It’s been hot and peaches have been cheap, but I was faced with an inability to consume 7 peaches in one day and from ripe they transitioned to slightly fuzzy looking, so I made sorbet. The photo below isn’t great because it was a speedy snap while dishing it out to guests, hoping it wouldn’t melt.
I suppose it’s a healthy-ish summer treat because I didn’t strain the puree at all so there was lots of peach pulp in the sorbet. This was good for more than just fibre reasons, though, I think the puree helped keep the texture soft and spoonable, which was particularly important as I don’t have an ice cream machine.

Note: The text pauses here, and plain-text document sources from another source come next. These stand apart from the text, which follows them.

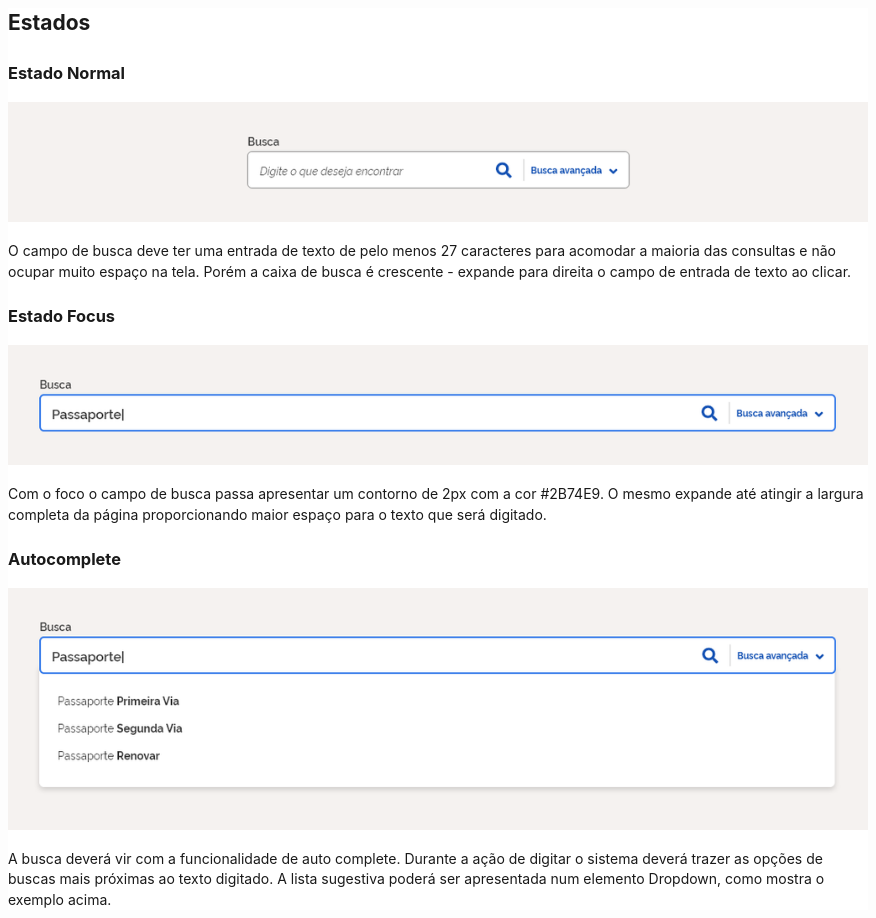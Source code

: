 
## Estados

### Estado Normal

![Estado Normal](imagens/Busca_Sistemas_Estados_Estado_Normal.png)

O campo de busca deve ter uma entrada de texto de pelo menos 27 caracteres para acomodar a maioria das consultas e não ocupar muito espaço na tela. Porém a caixa de busca é crescente - expande para direita o campo de entrada de texto ao clicar.

### Estado Focus

![Estado Focus](imagens/Busca_Sistemas_Estados_Estado_Focus.png)

Com o foco o campo de busca passa apresentar um contorno de 2px com a cor #2B74E9. O mesmo expande até atingir a largura completa da página proporcionando maior espaço para o texto que será digitado.

### Autocomplete

![Estado Autocomplete](imagens/Busca_Sistemas_Estados_Estado_Autocomplete_Dropdown.png)

A busca deverá vir com a funcionalidade de auto complete. Durante a ação de digitar o sistema deverá trazer as opções de buscas mais próximas ao texto digitado. A lista sugestiva poderá ser apresentada num elemento Dropdown, como mostra o exemplo acima.

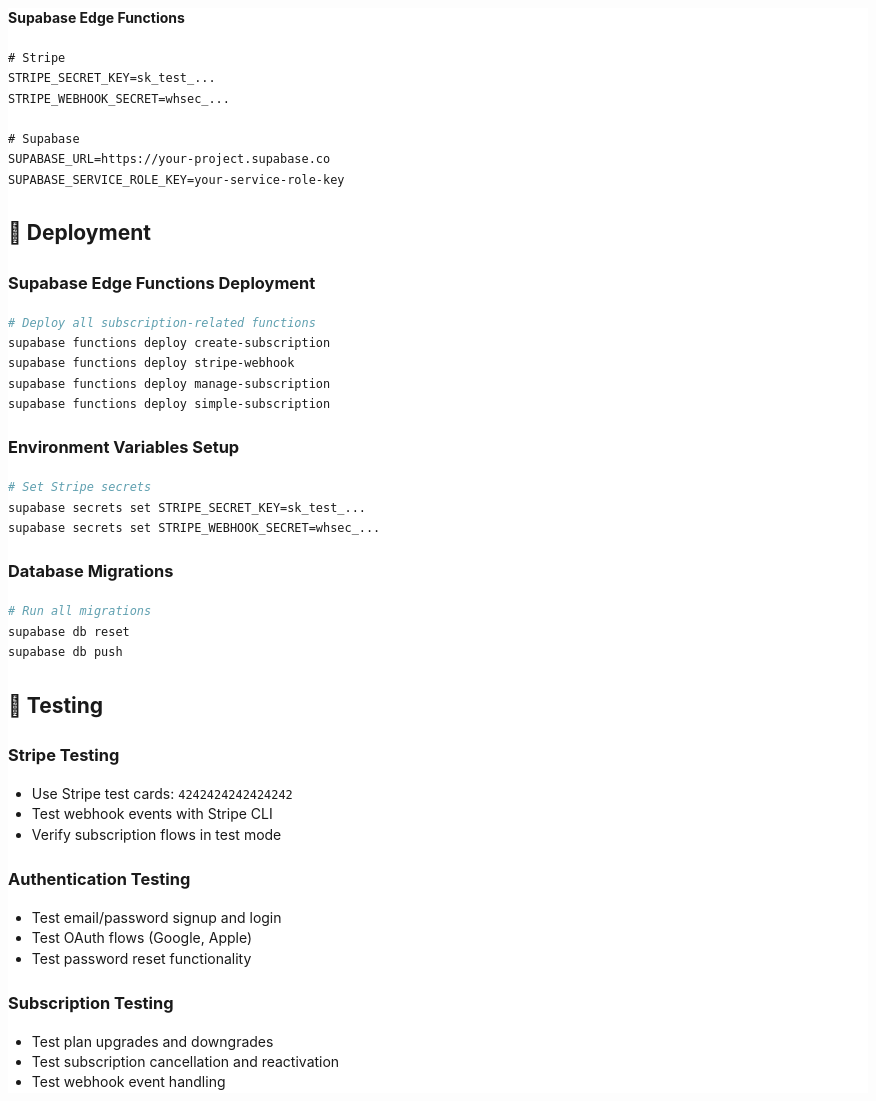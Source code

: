 #### Supabase Edge Functions
```env
# Stripe
STRIPE_SECRET_KEY=sk_test_...
STRIPE_WEBHOOK_SECRET=whsec_...

# Supabase
SUPABASE_URL=https://your-project.supabase.co
SUPABASE_SERVICE_ROLE_KEY=your-service-role-key
```

## 🚀 Deployment

### Supabase Edge Functions Deployment
```bash
# Deploy all subscription-related functions
supabase functions deploy create-subscription
supabase functions deploy stripe-webhook
supabase functions deploy manage-subscription
supabase functions deploy simple-subscription
```

### Environment Variables Setup
```bash
# Set Stripe secrets
supabase secrets set STRIPE_SECRET_KEY=sk_test_...
supabase secrets set STRIPE_WEBHOOK_SECRET=whsec_...
```

### Database Migrations
```bash
# Run all migrations
supabase db reset
supabase db push
```

## 🧪 Testing

### Stripe Testing
- Use Stripe test cards: `4242424242424242`
- Test webhook events with Stripe CLI
- Verify subscription flows in test mode

### Authentication Testing
- Test email/password signup and login
- Test OAuth flows (Google, Apple)
- Test password reset functionality

### Subscription Testing
- Test plan upgrades and downgrades
- Test subscription cancellation and reactivation
- Test webhook event handling
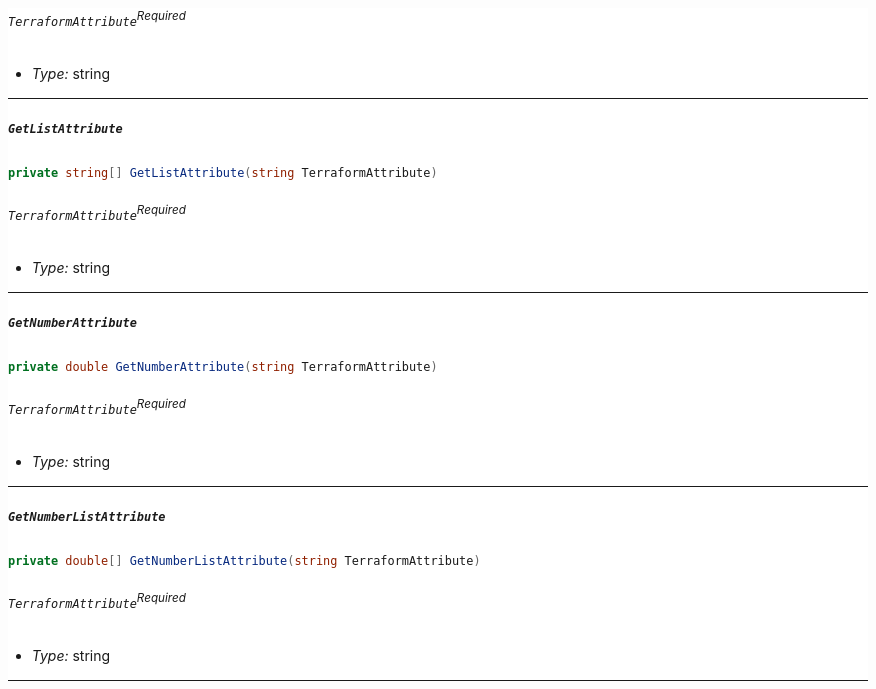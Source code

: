 ###### `TerraformAttribute`<sup>Required</sup> <a name="TerraformAttribute" id="rhizo-co-terraform-provider-oci.wafWebAppFirewallPolicy.WafWebAppFirewallPolicy.getBooleanMapAttribute.parameter.terraformAttribute"></a>

- *Type:* string

---

##### `GetListAttribute` <a name="GetListAttribute" id="rhizo-co-terraform-provider-oci.wafWebAppFirewallPolicy.WafWebAppFirewallPolicy.getListAttribute"></a>

```csharp
private string[] GetListAttribute(string TerraformAttribute)
```

###### `TerraformAttribute`<sup>Required</sup> <a name="TerraformAttribute" id="rhizo-co-terraform-provider-oci.wafWebAppFirewallPolicy.WafWebAppFirewallPolicy.getListAttribute.parameter.terraformAttribute"></a>

- *Type:* string

---

##### `GetNumberAttribute` <a name="GetNumberAttribute" id="rhizo-co-terraform-provider-oci.wafWebAppFirewallPolicy.WafWebAppFirewallPolicy.getNumberAttribute"></a>

```csharp
private double GetNumberAttribute(string TerraformAttribute)
```

###### `TerraformAttribute`<sup>Required</sup> <a name="TerraformAttribute" id="rhizo-co-terraform-provider-oci.wafWebAppFirewallPolicy.WafWebAppFirewallPolicy.getNumberAttribute.parameter.terraformAttribute"></a>

- *Type:* string

---

##### `GetNumberListAttribute` <a name="GetNumberListAttribute" id="rhizo-co-terraform-provider-oci.wafWebAppFirewallPolicy.WafWebAppFirewallPolicy.getNumberListAttribute"></a>

```csharp
private double[] GetNumberListAttribute(string TerraformAttribute)
```

###### `TerraformAttribute`<sup>Required</sup> <a name="TerraformAttribute" id="rhizo-co-terraform-provider-oci.wafWebAppFirewallPolicy.WafWebAppFirewallPolicy.getNumberListAttribute.parameter.terraformAttribute"></a>

- *Type:* string

---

The simple syrup I made was flavoured with cinnamon and star anise; I was on the fence about them initially because while they added complexity I occasionally thought they overpowered the peach a bit. However some people said the spices brought out the flavour of the peaches and I did like the mysterious note they struck. If you want pure peachiness then reduce or omit the spices.
I used the juice of a lemon and a clementine as that was what I had but it should be fine to just use orange juice!
Spiced whole fruit peach sorbet
Juice of 1 lemon
Juice of 1 clementine or 2 – 3 TBS orange juice
1 egg white
For the syrup:
1 cinnamon stick, broken in half
1 star anise
1) Bring a kettle of water to the boil. Cut a cross in the base and top of the peaches. Place peaches in a large bowl and immerse in the boiled water for five minutes
2) Meanwhile, make the syrup. Bring the sugar, water and spices to a boil in a saucepan and simmer for about 10 minutes, until thick and syrupy. This may take more than 10 minutes.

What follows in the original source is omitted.